Action item: From the line containing "### Minor Changes" onward to the last line of the data below, copy each line exactly and add nothing.

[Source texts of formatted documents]
..........
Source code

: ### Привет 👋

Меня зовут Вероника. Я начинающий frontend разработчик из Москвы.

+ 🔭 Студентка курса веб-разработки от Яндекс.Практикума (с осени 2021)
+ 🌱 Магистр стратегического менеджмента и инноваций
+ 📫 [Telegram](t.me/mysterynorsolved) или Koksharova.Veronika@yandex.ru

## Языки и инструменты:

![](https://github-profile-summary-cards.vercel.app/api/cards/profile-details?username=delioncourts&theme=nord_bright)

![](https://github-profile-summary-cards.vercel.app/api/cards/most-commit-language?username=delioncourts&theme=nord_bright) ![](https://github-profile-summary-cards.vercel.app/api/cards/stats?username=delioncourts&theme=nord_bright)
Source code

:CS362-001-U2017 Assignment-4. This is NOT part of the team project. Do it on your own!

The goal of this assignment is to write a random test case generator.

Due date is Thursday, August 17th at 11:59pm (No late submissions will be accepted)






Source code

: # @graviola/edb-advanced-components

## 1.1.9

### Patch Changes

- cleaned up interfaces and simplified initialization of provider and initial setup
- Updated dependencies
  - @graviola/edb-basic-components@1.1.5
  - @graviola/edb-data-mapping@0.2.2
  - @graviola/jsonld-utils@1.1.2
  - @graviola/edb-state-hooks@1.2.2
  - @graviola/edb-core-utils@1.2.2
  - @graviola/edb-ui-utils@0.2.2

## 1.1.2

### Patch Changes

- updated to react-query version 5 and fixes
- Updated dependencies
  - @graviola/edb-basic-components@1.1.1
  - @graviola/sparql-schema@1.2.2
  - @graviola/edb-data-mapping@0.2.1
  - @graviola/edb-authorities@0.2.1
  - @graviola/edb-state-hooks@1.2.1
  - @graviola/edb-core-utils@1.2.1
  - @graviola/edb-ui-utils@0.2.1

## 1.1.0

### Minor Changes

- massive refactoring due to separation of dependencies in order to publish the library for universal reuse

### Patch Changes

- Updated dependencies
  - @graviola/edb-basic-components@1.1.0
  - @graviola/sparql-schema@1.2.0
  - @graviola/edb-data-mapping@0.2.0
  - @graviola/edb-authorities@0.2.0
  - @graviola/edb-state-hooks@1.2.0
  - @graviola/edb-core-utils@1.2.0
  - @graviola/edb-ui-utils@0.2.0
..........
Answer below:
### Minor Changes

- massive refactoring due to separation of dependencies in order to publish the library for universal reuse

### Patch Changes

- Updated dependencies
  - @graviola/edb-basic-components@1.1.0
  - @graviola/sparql-schema@1.2.0
  - @graviola/edb-data-mapping@0.2.0
  - @graviola/edb-authorities@0.2.0
  - @graviola/edb-state-hooks@1.2.0
  - @graviola/edb-core-utils@1.2.0
  - @graviola/edb-ui-utils@0.2.0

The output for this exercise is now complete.